I like the EF 200 f/2 L IS lens. It´s one of my favorite lenses too.


----------



## neuroanatomist (Oct 9, 2012)

Great review, to the point, capures the 'feel' of the lens.

This one is on my list of 'wants', along with the 300/2.8 II. Owning one supertele makes me want more!


----------



## Dylan777 (Oct 9, 2012)

Craig,
I added the "Lens Review" page in my favorite. LOve the reviews


----------



## Jamesy (Oct 9, 2012)

Craig (CR Guy), Nice shot of 'Little CR Guy' - I recall seeing this in the store in Owen Sound - really nice 16x20 print!

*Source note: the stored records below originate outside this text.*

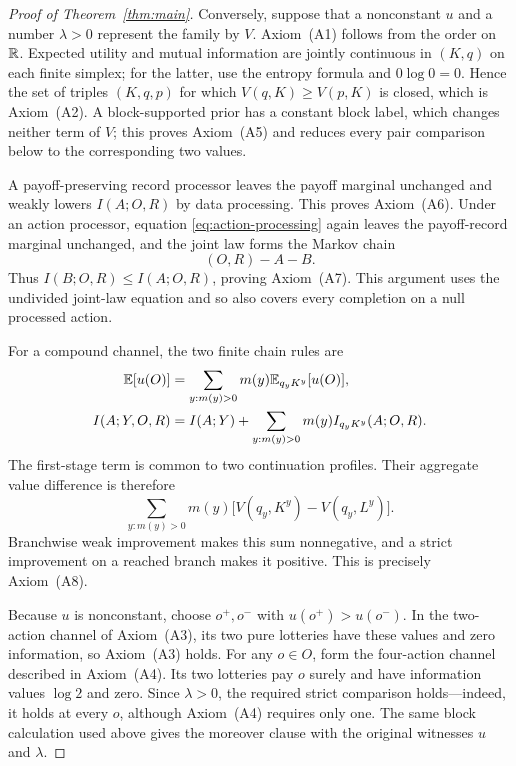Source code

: \begin{proof}[Proof of Theorem~\ref{thm:main}]
Conversely, suppose that a nonconstant $u$ and a number $\lambda>0$ represent
the family by $V$.  Axiom~\textup{(A1)} follows from the order on $\R$.
Expected utility and mutual information are jointly continuous in $(K,q)$ on
each finite simplex; for the latter, use the entropy formula and $0\log0=0$.
Hence the set of triples $(K,q,p)$ for which $V(q,K)\ge V(p,K)$ is closed,
which is Axiom~\textup{(A2)}.  A block-supported prior has a constant block
label, which changes neither term of $V$; this proves Axiom~\textup{(A5)} and
reduces every pair comparison below to the corresponding two values.

A payoff-preserving record processor leaves the payoff marginal unchanged and
weakly lowers $I(A;O,R)$ by data processing.  This proves
Axiom~\textup{(A6)}.  Under an action processor, equation
\eqref{eq:action-processing} again leaves the payoff-record marginal unchanged,
and the joint law forms the Markov chain
\[
(O,R)-A-B.
\]
Thus $I(B;O,R)\le I(A;O,R)$, proving Axiom~\textup{(A7)}.  This argument uses
the undivided joint-law equation and so also covers every completion on a null
processed action.

For a compound channel, the two finite chain rules are
\begin{align*}
\E[u(O)]
  &=\sum_{y:m(y)>0} m(y)\E_{q_yK^y}[u(O)],\\
I(A;Y,O,R)
  &=I(A;Y)+\sum_{y:m(y)>0} m(y)I_{q_yK^y}(A;O,R).
\end{align*}
The first-stage term is common to two continuation profiles.  Their aggregate
value difference is therefore
\[
\sum_{y:m(y)>0} m(y)\bigl[V(q_y,K^y)-V(q_y,L^y)\bigr].
\]
Branchwise weak improvement makes this sum nonnegative, and a strict
improvement on a reached branch makes it positive.  This is precisely
Axiom~\textup{(A8)}.

Because $u$ is nonconstant, choose $o^+,o^-$ with $u(o^+)>u(o^-)$.  In the
two-action channel of Axiom~\textup{(A3)}, its two pure lotteries have these
values and zero information, so Axiom~\textup{(A3)} holds.  For any $o\in O$,
form the four-action channel described in Axiom~\textup{(A4)}.  Its two
lotteries pay $o$ surely and have information values $\log2$ and zero.  Since
$\lambda>0$, the required strict comparison holds---indeed, it holds at every
$o$, although Axiom~\textup{(A4)} requires only one.  The same block calculation used above gives the moreover
clause with the original witnesses $u$ and $\lambda$.
\end{proof}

What are your other two favourite lenses? I dream of owning this one day...


----------



## dolina (Oct 9, 2012)

Craig there's a Lens Gallery thread for the 200/2.0 that you may want to link to.

The image quality, one f-stop advantage, 5-stop of IS and ability to separate subject from background makes this my favorite lens.

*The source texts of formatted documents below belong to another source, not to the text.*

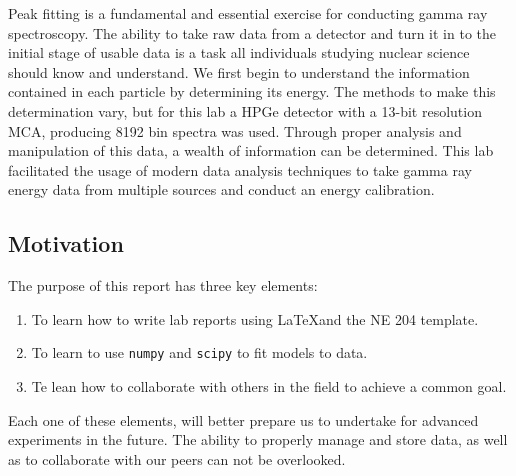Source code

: Peak fitting is a fundamental and essential exercise for conducting gamma ray spectroscopy.
The ability to take raw data from a detector and turn it in to the initial stage of usable
data is a task all individuals studying nuclear science should know and understand. We first begin to
understand the information contained in each particle by determining its energy.  The methods to make this
determination vary, but for this lab a HPGe detector with a 13-bit resolution MCA, producing 8192 bin spectra was used.
Through proper analysis and manipulation of this data, a wealth of information can be determined.
This lab facilitated the usage of modern data analysis techniques to take gamma ray energy data from
multiple sources and conduct an energy calibration.

\subsection*{Motivation}
\label{sec:motivation}

The purpose of this report has three key elements:

\begin{enumerate}
  \item To learn how to write lab reports using \LaTeX and the NE 204 template.
  \item To learn to use {\tt numpy} and {\tt scipy} to fit models to data.
  \item Te lean how to collaborate with others in the field to achieve a common goal.
\end{enumerate}

Each one of these elements, will better prepare us to undertake for advanced experiments in the future.
The ability to properly manage and store data, as well as to collaborate with our peers can not be overlooked.
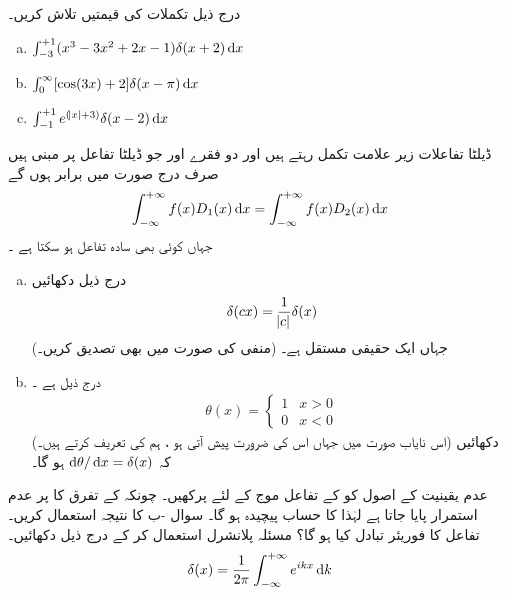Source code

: درج ذیل تکملات کی قیمتیں تلاش کریں۔ 
\begin{enumerate}[a.]
\item\(\int_{-3}^{+1}(x^{3}-3x^{2}+2x-1) \delta(x+2) \dif{x}\)
\item\( \int_{0}^{\infty}[\cos(3x)+2] \delta(x-\pi) \dif{x}\)
\item\(\int_{-1}^{+1}e^{(\abs x+3)} \delta (x-2) \dif{x}\)
\end{enumerate}
 ڈیلٹا تفاعلات زیر علامت تکمل رہتے ہیں اور دو فقرے  اور جو ڈیلٹا تفاعل پر مبنی ہیں صرف درج صورت میں  برابر ہوں گے
\begin{align*}
\int_{-\infty}^{+\infty}f(x) D_1(x) \dif x =\int_{-\infty}^{+\infty}f(x) D_2(x) \dif x
\end{align*}
 جہاں  کوئی بھی سادہ تفاعل ہو سکتا ہے ۔
\begin{enumerate}[a.]
\item 
درج ذیل دکھائیں
 \begin{align}\delta(cx)=\frac{1}{\abs{c}}\delta(x)\end{align}
جہاں  ایک حقیقی مستقل ہے۔ (منفی  کی صورت میں بھی تصدیق کریں۔) 
\item 
{} درج ذیل ہے ۔
\begin{align}\label{مساوات_غیر_تابع_شروڈنگر_تھیٹا_سیڑھی_تفاعل}
\theta(x)=
\begin{cases}
1& x>0\\
0& x<0
\end{cases}
\end{align}
 (اس نایاب صورت میں جہاں اس کی ضرورت پیش آتی ہو ، ہم  کی تعریف  کرتے ہیں۔) دکھائیں کہ \(\dif{\theta}/\dif{x}=\delta(x)\) ہو گا۔
\end{enumerate}
 عدم یقینیت کے اصول کو کے تفاعل موج کے لئے پرکھیں۔  چونکہ  کے تفرق کا پر عدم استمرار پایا جاتا ہے لہٰذا کا حساب پیچیدہ ہو گا۔  سوال -ب کا نتیجہ استعمال کریں۔   
 تفاعل  کا فوریئر تبادل کیا ہو گا؟ مسئلہ پلانشرل استعمال کر کے درج ذیل دکھائیں۔ 
\begin{align}\label{مساوات_شروڈنگر_ڈیلٹا_پلانشرال}
\delta(x)=\frac{1}{2\pi}\int_{-\infty}^{+\infty} e^{ikx} \dif{k}
\end{align}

My complaint is that Canon did not make this a f/1.8 like the discontinued 200/1.8 (1989-2004).

Some may argue that 5-stop of IS would make up for the 1/3rd f-stop light loss but IS does not allow more light in to stop subject motion.


----------



## vintagedan23 (Oct 9, 2012)

I noticed a typo in the review. Look at the very top you have "Review – Canon EF 200 f/2L IS" then right underneath you have "Review – Canon TS-E 24mm f/3.5L II (Tilt-Shift)"

Or maybe it was intended to be that way?


----------



## Daniel Flather (Oct 9, 2012)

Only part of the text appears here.